Check each line of the entries below for the string "renewcommand"; copy every line where it appears.

Stored data entries:
"""

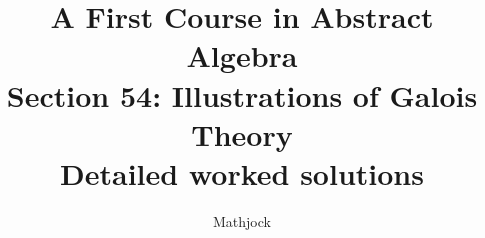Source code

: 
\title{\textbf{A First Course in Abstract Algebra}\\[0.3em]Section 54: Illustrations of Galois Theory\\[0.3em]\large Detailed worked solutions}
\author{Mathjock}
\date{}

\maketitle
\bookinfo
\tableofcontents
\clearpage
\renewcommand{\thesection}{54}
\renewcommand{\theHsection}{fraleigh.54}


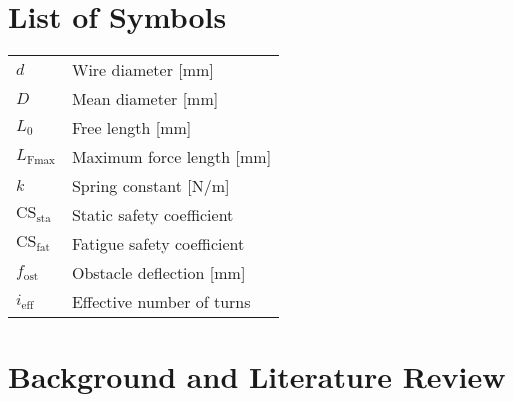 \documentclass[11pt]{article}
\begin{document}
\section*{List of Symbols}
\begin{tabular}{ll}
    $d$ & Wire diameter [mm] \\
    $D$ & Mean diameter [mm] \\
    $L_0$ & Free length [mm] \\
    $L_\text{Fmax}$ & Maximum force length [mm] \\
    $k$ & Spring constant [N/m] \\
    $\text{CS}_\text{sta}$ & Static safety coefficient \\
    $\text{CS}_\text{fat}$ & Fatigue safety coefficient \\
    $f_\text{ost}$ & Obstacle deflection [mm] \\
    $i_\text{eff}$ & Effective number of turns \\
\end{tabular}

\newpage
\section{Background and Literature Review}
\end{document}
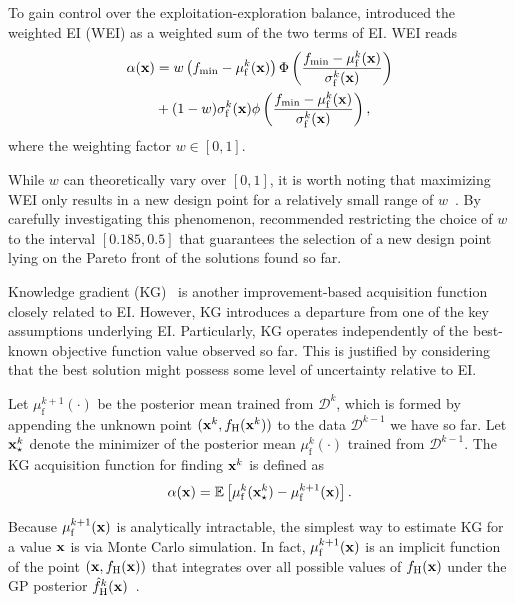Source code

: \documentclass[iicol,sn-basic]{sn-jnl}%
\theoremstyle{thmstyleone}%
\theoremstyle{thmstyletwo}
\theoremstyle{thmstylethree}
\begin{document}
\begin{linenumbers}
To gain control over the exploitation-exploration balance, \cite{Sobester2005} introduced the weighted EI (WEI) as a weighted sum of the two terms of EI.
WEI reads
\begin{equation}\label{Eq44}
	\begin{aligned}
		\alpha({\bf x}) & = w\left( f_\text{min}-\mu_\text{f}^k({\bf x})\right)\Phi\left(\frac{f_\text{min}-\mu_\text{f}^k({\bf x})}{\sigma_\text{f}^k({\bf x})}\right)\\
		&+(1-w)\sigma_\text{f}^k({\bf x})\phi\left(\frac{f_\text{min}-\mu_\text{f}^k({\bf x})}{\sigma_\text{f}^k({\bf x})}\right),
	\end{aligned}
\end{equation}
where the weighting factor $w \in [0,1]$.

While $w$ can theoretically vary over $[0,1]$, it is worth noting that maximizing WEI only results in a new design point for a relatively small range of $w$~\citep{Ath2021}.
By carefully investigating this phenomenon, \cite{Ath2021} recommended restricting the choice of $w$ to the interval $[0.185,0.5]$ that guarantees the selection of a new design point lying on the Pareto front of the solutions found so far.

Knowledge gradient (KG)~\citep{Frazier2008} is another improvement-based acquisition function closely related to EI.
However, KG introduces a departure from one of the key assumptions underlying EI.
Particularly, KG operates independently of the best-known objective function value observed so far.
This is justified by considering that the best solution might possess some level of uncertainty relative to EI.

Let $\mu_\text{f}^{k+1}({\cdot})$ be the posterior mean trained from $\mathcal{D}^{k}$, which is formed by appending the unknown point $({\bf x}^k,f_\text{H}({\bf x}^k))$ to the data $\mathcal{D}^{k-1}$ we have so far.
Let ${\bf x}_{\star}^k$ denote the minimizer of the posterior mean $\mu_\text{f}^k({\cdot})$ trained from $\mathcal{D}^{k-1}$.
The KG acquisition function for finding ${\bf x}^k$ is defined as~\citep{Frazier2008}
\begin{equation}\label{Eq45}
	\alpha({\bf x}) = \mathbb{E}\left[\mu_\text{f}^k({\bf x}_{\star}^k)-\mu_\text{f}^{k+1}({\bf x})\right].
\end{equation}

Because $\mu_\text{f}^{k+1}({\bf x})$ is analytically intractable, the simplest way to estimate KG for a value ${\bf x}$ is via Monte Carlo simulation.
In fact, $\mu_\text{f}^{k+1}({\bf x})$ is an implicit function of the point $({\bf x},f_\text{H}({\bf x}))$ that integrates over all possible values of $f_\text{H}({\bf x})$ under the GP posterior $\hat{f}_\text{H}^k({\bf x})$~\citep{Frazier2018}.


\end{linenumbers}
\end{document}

"""

* _Expected answer_
\renewcommand{\thesection}{54}
\renewcommand{\theHsection}{fraleigh.54}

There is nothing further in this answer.